WGAs are powerful because they allow for the analysis of molecular evolution at both large and small scales. At the large scale, one can use such alignments to estimate the frequency and location of rearrangement and duplication events. For example, one might use a WGA between human and mouse to identify colinear orthologous blocks, which are then given to a rearrangement analysis method (e.g., [12]) to determine a most parsimonious set of rearrangement events explaining the current structures of the two genomes. At the small scale, WGAs can be used to examine the rates of substitutions and indels across the entire genome. For example, one might look at alignments of ancestral repeats to estimate the neutral rates of nucleotide evolution. Both small- and large-scale mutational events identified from WGAs can be used as data for species tree inference. In combination with carefully constructed models of genome evolution at both scales, WGAs also enable the task of ancestral genome reconstruction [13, 14].

Beyond purely evolutionary studies, WGAs are valuable for identifying functional elements within genomes. Each class of functional element within the genome tends to have a unique “evolutionary signature,” which can be searched for within WGAs [15]. For example, coding sequences tend to have mutational patterns with a predominance of substitutions at the third positions of codons, which are unlikely to affect the amino acid sequence. This characteristic evolutionary signature of coding sequence has led to the development of comparative gene-finding methods, which often use WGAs (Chapter 6 [16]). Noncoding RNA sequences can also be identified from WGAs but have more complex signatures involving compensatory mutations that maintain base pairing within RNA secondary structures [17]. More generally, one can search for evolutionarily constrained regions within WGAs, which can contain functional elements from a variety of classes [18]. When combined with the knowledge of transcription factor-binding motifs, this approach can be used to identify transcription factor-binding sites with a technique called “phylogenetic footprinting” [19]. The easiest evolutionarily constrained regions to pick out are those of “ultraconserved elements,” which maintain high levels of sequence identity across large evolutionary distances and are primarily noncoding components of the genome [20].
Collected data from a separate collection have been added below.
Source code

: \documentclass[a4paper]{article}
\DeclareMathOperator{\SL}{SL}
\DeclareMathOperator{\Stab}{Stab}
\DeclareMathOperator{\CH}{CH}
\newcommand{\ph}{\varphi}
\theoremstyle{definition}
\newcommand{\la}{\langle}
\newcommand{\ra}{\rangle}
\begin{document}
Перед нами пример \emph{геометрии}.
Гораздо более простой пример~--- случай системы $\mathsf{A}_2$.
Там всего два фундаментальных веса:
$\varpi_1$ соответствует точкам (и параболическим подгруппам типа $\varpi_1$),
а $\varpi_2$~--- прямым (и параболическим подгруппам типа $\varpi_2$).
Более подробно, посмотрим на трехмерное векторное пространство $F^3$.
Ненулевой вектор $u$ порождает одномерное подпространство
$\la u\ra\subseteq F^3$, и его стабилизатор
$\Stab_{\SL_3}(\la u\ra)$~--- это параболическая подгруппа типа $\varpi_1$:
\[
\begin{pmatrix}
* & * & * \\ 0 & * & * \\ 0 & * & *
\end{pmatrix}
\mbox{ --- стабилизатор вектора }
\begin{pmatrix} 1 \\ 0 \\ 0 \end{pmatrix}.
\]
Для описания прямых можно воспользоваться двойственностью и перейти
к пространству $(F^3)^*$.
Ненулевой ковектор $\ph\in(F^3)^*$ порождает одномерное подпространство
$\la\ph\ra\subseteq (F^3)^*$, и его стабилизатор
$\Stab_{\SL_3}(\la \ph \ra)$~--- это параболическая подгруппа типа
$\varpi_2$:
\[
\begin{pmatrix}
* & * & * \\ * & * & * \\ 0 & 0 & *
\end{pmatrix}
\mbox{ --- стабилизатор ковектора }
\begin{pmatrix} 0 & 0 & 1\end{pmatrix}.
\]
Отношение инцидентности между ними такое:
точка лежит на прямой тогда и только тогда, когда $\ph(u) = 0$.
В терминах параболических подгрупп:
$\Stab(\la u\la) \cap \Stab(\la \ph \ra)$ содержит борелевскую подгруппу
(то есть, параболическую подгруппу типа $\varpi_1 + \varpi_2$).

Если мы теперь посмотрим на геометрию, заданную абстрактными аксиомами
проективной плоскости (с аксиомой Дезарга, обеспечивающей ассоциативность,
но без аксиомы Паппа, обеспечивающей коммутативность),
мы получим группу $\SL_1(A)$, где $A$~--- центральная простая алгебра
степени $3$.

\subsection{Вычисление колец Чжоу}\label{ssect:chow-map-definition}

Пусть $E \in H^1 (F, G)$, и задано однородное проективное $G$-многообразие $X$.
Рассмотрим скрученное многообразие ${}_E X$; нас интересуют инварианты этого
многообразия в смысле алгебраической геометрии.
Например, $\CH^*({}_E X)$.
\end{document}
WGAs also allow for the transfer of functional information about specific elements from one species to another. As WGAs typically predict orthology and orthologous sequences are likely to have similar functions, WGAs are valuable for function prediction. By aligning at the nucleotide level across the genome, they can aid in function prediction for both genes and nongenic regions, such as those that contain regulatory elements. For example, if we are interested in a specific disease-associated interval in the human genome, we might use an alignment to identify where its mouse orthologs are located. Knowledge of the mouse orthologs would enable us to have a better understanding of the evolutionary history of this genomic region and could lead to genetic manipulation experiments that can only be performed in mice.

3 Methods for WGA

3.1 A Simplistic Approach

It is easier to understand the existing methods for performing WGA by first appreciating the shortcomings of a simplistic approach for comparing whole-genome sequences. One simple approach would be to run BLAST [21], or another similar local alignment tool, between all pairs of genomes. The WGA would then be defined as the union of all significant pairwise local alignments discovered by BLAST. By using a local alignment tool, we avoid the issues of rearrangements and duplications, as sets of local alignments are not constrained to be colinear or in one-to-one correspondence.

While this approach would certainly yield a large set of homology predictions between all pairs of genomes, it has a number of shortcomings. First, by only using a BLAST significance threshold, it makes no distinction between orthology, paralogy, and other refinements of homology. Second, the pairwise alignments that it produces are not guaranteed to be consistent with each other, even though homology, by definition, is a transitive relation. Third, BLAST may miss some homologous sequences that have low similarity but are strongly supported in their relatedness by flanking homologous sequences. BLAST’s significance statistics are proven for ungapped sequences and good in practice for sequences with short indels [22], but are not designed for whole-genome comparisons, which often feature large-scale insertions and deletions and heterogeneous substitution rates. Lastly, this approach is overly computationally intensive. For example, it does not take advantage of the fact that homology is a transitive relation, that relationships between sequences are reasonably modeled by a tree, and that homologous sequences between genomes are often found in long colinear segments.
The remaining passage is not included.